Cherreads

Chapter 37 - Capitulo 36

[Eiren]

Han pasado dos meses desde que dejé atrás el pueblo. Dos meses en los que cada amanecer y cada noche me recordaban la soledad que elegí, y la responsabilidad que pesa sobre mis hombros. El mundo allá afuera no espera, y yo tampoco.

El aire estaba frío, más cortante que el invierno en mi hogar adoptivo, pero algo dentro de mí ya no sentía el frío como antes. Era extraño: podía sentirlo, claro, pero como si fuera otra capa de distancia entre mí y el dolor. Hoy, ese frío fue el escenario perfecto para lo que debía hacer.

Las bestias que merodeaban el bosque no me dieron tregua. Mi cuerpo se movió por instinto: nodos mágicos, canalizando mi mana, concentrando cada hilo de energía que fluía dentro de mí. Un hechizo de hielo tan potente que las varias bestias que se abalanzaron sobre mí no tuvieron oportunidad. Sus gritos se extinguieron en la fría bruma, y su carne se tornó escarcha antes de que siquiera pudieran rozarme.

Respiré hondo, sintiendo la fuerza vibrar en mis venas. Cada batalla no solo me daba supervivencia, sino también recompensas que podrían financiar mi viaje y ayudarme a llegar al este, al encuentro del conde Vion… y a Keny. No podía permitir que la diferencia de mi aspecto se convirtiera en un obstáculo. No después de todo lo que había pasado.

Una nueva horda apareció, moviéndose entre los árboles, astuta y hambrienta. Creé mis dagas de hielo, afiladas y brillando con un azul pálido, y las lancé con precisión mortal. Cada una se clavó en su objetivo, cortando carne y magia con la misma efectividad. Mi corazón latía rápido, adrenalina y mana fluyendo en sincronía. Sin perder tiempo, me lancé hacia ellos, esquivando garras y colmillos mientras mi hielo los atrapaba, se expandía, los inmovilizaba… y terminaba su amenaza.

Mientras caminaba entre la escarcha y los cuerpos congelados, no pude evitar mirar mi reflejo en un charco que se había formado por el deshielo de mis propios hechizos. Mi rostro ya no era el de antes. La herramienta mágica que había alterado mi aspecto había desaparecido de mi vida, su influencia desvanecida, y el sello que bloqueaba mi magia… también.

Ahora mi cabello negro brillaba con mechones plateados, mis ojos habían recuperado un azul suave, casi etéreo, y mi piel mostraba su tono natural. Era yo, pero al mismo tiempo no lo era. Me pregunté si Keny me reconocería así. Si alguien más lo haría. La idea me provocó un escalofrío que no era de frío.

Aún quedaba un largo camino. El este me esperaba. El conde Vion, la academia, la promesa de descubrir mi poder, y… tal vez respuestas que había estado buscando durante años. Respuestas sobre quién era, quién me esperaba y quién había quedado atrás, en todos los sentidos.

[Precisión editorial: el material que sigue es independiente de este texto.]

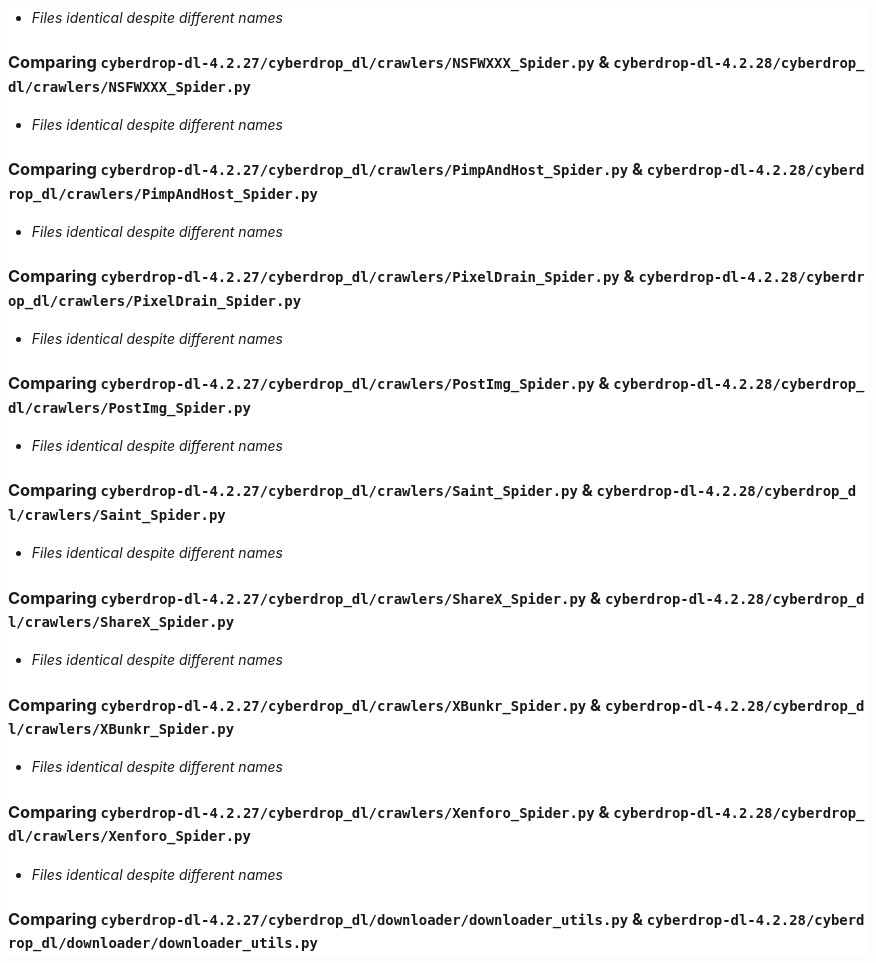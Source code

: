  * *Files identical despite different names*

### Comparing `cyberdrop-dl-4.2.27/cyberdrop_dl/crawlers/NSFWXXX_Spider.py` & `cyberdrop-dl-4.2.28/cyberdrop_dl/crawlers/NSFWXXX_Spider.py`

 * *Files identical despite different names*

### Comparing `cyberdrop-dl-4.2.27/cyberdrop_dl/crawlers/PimpAndHost_Spider.py` & `cyberdrop-dl-4.2.28/cyberdrop_dl/crawlers/PimpAndHost_Spider.py`

 * *Files identical despite different names*

### Comparing `cyberdrop-dl-4.2.27/cyberdrop_dl/crawlers/PixelDrain_Spider.py` & `cyberdrop-dl-4.2.28/cyberdrop_dl/crawlers/PixelDrain_Spider.py`

 * *Files identical despite different names*

### Comparing `cyberdrop-dl-4.2.27/cyberdrop_dl/crawlers/PostImg_Spider.py` & `cyberdrop-dl-4.2.28/cyberdrop_dl/crawlers/PostImg_Spider.py`

 * *Files identical despite different names*

### Comparing `cyberdrop-dl-4.2.27/cyberdrop_dl/crawlers/Saint_Spider.py` & `cyberdrop-dl-4.2.28/cyberdrop_dl/crawlers/Saint_Spider.py`

 * *Files identical despite different names*

### Comparing `cyberdrop-dl-4.2.27/cyberdrop_dl/crawlers/ShareX_Spider.py` & `cyberdrop-dl-4.2.28/cyberdrop_dl/crawlers/ShareX_Spider.py`

 * *Files identical despite different names*

### Comparing `cyberdrop-dl-4.2.27/cyberdrop_dl/crawlers/XBunkr_Spider.py` & `cyberdrop-dl-4.2.28/cyberdrop_dl/crawlers/XBunkr_Spider.py`

 * *Files identical despite different names*

### Comparing `cyberdrop-dl-4.2.27/cyberdrop_dl/crawlers/Xenforo_Spider.py` & `cyberdrop-dl-4.2.28/cyberdrop_dl/crawlers/Xenforo_Spider.py`

 * *Files identical despite different names*

### Comparing `cyberdrop-dl-4.2.27/cyberdrop_dl/downloader/downloader_utils.py` & `cyberdrop-dl-4.2.28/cyberdrop_dl/downloader/downloader_utils.py`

Pero por ahora, solo quedaba seguir avanzando. Cada paso sobre la nieve me recordaba que la distancia entre mi pasado y mi futuro no se cerraría sola.

**

Respiré hondo después de la última embestida. Las bestias ya no se moverían; sus cuerpos yacían esparcidos entre la nieve y el barro, un testamento silencioso de la fuerza que había canalizado. Mis manos, aún temblando ligeramente por el esfuerzo, comenzaron a concentrar de nuevo el frío residual en el aire. No había invierno que me ayudara hoy; el sol débil ya había comenzado a calentar el bosque, eliminando cualquier ventaja ambiental que pudiera usar en estas peleas.

Suspiré. No podía cambiar eso, así que recurrí a lo que tenía: mi hielo. Con un gesto cuidadoso, levité cada cadáver, congelándolos en bloques sólidos y haciéndolos deslizarse sobre el suelo como si fueran simples piezas de ajedrez. Mis dagas y el hilo de mana que aún vibraba en mis venas me permitían manipularlos con precisión, colocándolos suavemente en la carreta que me esperaba al borde del claro.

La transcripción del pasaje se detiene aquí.